*** Dataset content ***

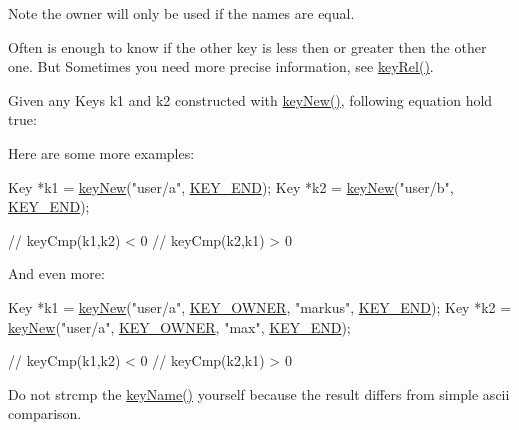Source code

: \begin{DoxyNote}{Note}
the owner will only be used if the names are equal.
\end{DoxyNote}
Often is enough to know if the other key is less then or greater then the other one. But Sometimes you need more precise information, see \hyperlink{group__keytest_ga6bb0f95ac34ce9c42d61bb35a76139d0}{key\-Rel()}.

Given any Keys k1 and k2 constructed with \hyperlink{group__key_gad23c65b44bf48d773759e1f9a4d43b89}{key\-New()}, following equation hold true\-:


\begin{DoxyCodeInclude}
\end{DoxyCodeInclude}
 Here are some more examples\-: 
\begin{DoxyCode}
Key *k1 = \hyperlink{group__key_gad23c65b44bf48d773759e1f9a4d43b89}{keyNew}(\textcolor{stringliteral}{"user/a"}, \hyperlink{group__key_gga91fb3178848bd682000958089abbaf40aa8adb6fcb92dec58fb19410eacfdd403}{KEY\_END});
Key *k2 = \hyperlink{group__key_gad23c65b44bf48d773759e1f9a4d43b89}{keyNew}(\textcolor{stringliteral}{"user/b"}, \hyperlink{group__key_gga91fb3178848bd682000958089abbaf40aa8adb6fcb92dec58fb19410eacfdd403}{KEY\_END});

\textcolor{comment}{// keyCmp(k1,k2) < 0}
\textcolor{comment}{// keyCmp(k2,k1) > 0}
\end{DoxyCode}


And even more\-: 
\begin{DoxyCode}
Key *k1 = \hyperlink{group__key_gad23c65b44bf48d773759e1f9a4d43b89}{keyNew}(\textcolor{stringliteral}{"user/a"}, \hyperlink{group__key_gga91fb3178848bd682000958089abbaf40a77ca60362fa8daca8d5347db4385068b}{KEY\_OWNER}, \textcolor{stringliteral}{"markus"}, \hyperlink{group__key_gga91fb3178848bd682000958089abbaf40aa8adb6fcb92dec58fb19410eacfdd403}{KEY\_END});
Key *k2 = \hyperlink{group__key_gad23c65b44bf48d773759e1f9a4d43b89}{keyNew}(\textcolor{stringliteral}{"user/a"}, \hyperlink{group__key_gga91fb3178848bd682000958089abbaf40a77ca60362fa8daca8d5347db4385068b}{KEY\_OWNER}, \textcolor{stringliteral}{"max"}, \hyperlink{group__key_gga91fb3178848bd682000958089abbaf40aa8adb6fcb92dec58fb19410eacfdd403}{KEY\_END});

\textcolor{comment}{// keyCmp(k1,k2) < 0}
\textcolor{comment}{// keyCmp(k2,k1) > 0}
\end{DoxyCode}


Do not strcmp the \hyperlink{group__keyname_ga8e805c726a60da921d3736cda7813513}{key\-Name()} yourself because the result differs from simple ascii comparison.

*** End of Dataset content ***

### Task details
Your task is to return each line of the data above that contains the string "user".

### Expected output
Key *k1 = \hyperlink{group__key_gad23c65b44bf48d773759e1f9a4d43b89}{keyNew}(\textcolor{stringliteral}{"user/a"}, \hyperlink{group__key_gga91fb3178848bd682000958089abbaf40aa8adb6fcb92dec58fb19410eacfdd403}{KEY\_END});
Key *k2 = \hyperlink{group__key_gad23c65b44bf48d773759e1f9a4d43b89}{keyNew}(\textcolor{stringliteral}{"user/b"}, \hyperlink{group__key_gga91fb3178848bd682000958089abbaf40aa8adb6fcb92dec58fb19410eacfdd403}{KEY\_END});
Key *k1 = \hyperlink{group__key_gad23c65b44bf48d773759e1f9a4d43b89}{keyNew}(\textcolor{stringliteral}{"user/a"}, \hyperlink{group__key_gga91fb3178848bd682000958089abbaf40a77ca60362fa8daca8d5347db4385068b}{KEY\_OWNER}, \textcolor{stringliteral}{"markus"}, \hyperlink{group__key_gga91fb3178848bd682000958089abbaf40aa8adb6fcb92dec58fb19410eacfdd403}{KEY\_END});
Key *k2 = \hyperlink{group__key_gad23c65b44bf48d773759e1f9a4d43b89}{keyNew}(\textcolor{stringliteral}{"user/a"}, \hyperlink{group__key_gga91fb3178848bd682000958089abbaf40a77ca60362fa8daca8d5347db4385068b}{KEY\_OWNER}, \textcolor{stringliteral}{"max"}, \hyperlink{group__key_gga91fb3178848bd682000958089abbaf40aa8adb6fcb92dec58fb19410eacfdd403}{KEY\_END});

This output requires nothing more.